▶ [Task description] Search the material below for the word "begin" and copy every line in which it occurs.

★ ★ ★ ★ ★ ★ ★

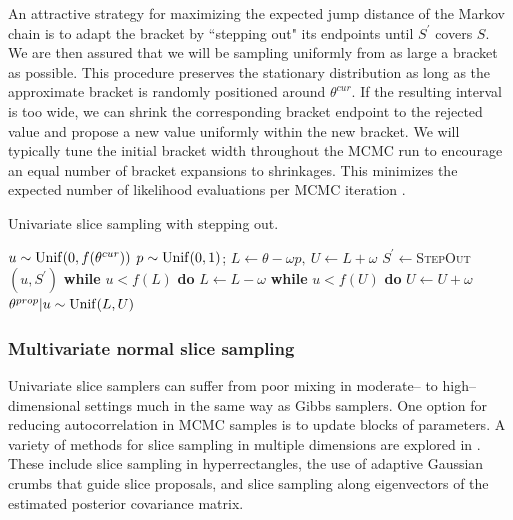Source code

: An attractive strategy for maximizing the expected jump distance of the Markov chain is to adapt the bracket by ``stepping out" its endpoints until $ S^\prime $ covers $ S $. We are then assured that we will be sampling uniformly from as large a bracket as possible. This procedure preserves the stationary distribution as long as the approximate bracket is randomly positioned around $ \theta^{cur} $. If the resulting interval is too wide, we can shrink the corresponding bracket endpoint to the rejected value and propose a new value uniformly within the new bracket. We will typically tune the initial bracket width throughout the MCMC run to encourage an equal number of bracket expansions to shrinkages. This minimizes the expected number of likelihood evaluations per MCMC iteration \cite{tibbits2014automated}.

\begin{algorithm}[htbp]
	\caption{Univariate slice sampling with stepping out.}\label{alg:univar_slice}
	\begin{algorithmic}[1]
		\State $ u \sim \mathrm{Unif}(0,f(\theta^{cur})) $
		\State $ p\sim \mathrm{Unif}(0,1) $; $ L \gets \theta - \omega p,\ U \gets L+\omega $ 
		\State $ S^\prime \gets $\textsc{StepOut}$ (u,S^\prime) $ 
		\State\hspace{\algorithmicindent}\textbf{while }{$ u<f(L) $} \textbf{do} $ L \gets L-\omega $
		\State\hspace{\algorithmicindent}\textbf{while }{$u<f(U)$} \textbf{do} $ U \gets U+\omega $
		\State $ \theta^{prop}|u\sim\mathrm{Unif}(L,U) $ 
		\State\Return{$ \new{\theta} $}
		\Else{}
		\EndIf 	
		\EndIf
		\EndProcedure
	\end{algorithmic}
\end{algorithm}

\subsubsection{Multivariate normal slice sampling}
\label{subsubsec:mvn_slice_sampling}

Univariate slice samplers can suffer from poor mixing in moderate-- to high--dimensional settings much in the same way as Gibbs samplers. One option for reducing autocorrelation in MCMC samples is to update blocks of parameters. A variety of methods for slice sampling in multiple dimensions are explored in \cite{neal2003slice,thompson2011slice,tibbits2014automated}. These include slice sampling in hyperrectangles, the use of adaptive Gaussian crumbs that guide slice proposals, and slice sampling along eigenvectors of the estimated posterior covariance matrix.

★ ★ ★ ★ ★ ★ ★

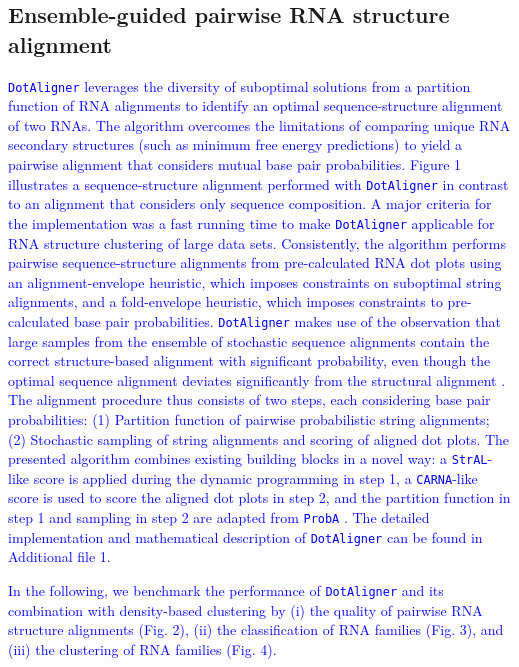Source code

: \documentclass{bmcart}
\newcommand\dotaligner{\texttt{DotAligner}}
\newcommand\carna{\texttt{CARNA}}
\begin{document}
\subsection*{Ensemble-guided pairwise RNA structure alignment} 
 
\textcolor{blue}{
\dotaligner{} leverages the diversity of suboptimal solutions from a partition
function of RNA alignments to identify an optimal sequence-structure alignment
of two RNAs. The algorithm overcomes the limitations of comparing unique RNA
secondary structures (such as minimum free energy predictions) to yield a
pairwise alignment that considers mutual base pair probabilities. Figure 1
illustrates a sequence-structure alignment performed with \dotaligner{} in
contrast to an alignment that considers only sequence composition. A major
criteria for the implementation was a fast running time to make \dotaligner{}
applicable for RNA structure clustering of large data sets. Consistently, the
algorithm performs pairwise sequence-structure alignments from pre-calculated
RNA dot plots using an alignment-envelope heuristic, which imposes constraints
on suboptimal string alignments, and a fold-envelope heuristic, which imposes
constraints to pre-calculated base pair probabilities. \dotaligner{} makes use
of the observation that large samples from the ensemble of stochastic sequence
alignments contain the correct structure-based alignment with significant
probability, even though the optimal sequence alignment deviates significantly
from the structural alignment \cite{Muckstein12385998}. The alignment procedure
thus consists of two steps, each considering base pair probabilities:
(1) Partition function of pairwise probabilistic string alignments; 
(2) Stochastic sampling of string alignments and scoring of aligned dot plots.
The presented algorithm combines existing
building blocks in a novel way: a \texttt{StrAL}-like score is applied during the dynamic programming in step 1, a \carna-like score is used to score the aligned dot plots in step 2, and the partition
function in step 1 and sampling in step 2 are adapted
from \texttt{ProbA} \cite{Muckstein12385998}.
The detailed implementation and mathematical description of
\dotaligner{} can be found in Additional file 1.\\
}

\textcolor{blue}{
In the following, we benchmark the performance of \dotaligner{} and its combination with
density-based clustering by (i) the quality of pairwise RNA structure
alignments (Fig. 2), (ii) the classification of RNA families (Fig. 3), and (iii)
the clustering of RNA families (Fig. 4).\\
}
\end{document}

★ ★ ★ ★ ★ ★ ★

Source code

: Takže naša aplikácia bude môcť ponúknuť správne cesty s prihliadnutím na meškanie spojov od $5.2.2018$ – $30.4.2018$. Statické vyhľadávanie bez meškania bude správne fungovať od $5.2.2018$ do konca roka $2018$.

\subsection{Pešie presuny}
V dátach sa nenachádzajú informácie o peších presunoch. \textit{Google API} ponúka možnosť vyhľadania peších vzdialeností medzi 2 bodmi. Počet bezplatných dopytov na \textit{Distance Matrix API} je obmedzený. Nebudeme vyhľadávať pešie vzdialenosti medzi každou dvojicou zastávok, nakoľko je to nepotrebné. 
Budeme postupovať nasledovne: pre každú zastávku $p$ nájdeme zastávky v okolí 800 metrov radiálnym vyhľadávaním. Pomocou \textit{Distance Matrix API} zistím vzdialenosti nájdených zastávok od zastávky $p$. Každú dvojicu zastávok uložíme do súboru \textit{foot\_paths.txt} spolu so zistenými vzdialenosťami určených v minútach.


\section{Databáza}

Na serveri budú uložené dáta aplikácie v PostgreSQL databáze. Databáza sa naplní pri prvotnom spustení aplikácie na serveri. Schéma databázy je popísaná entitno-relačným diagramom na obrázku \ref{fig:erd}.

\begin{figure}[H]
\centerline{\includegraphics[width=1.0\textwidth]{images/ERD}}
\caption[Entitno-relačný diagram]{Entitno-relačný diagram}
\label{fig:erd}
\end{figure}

★ ★ ★ ★ ★ ★ ★

▶ [Final answer]
\begin{algorithm}[htbp]
	\begin{algorithmic}[1]
\begin{document}
\begin{figure}[H]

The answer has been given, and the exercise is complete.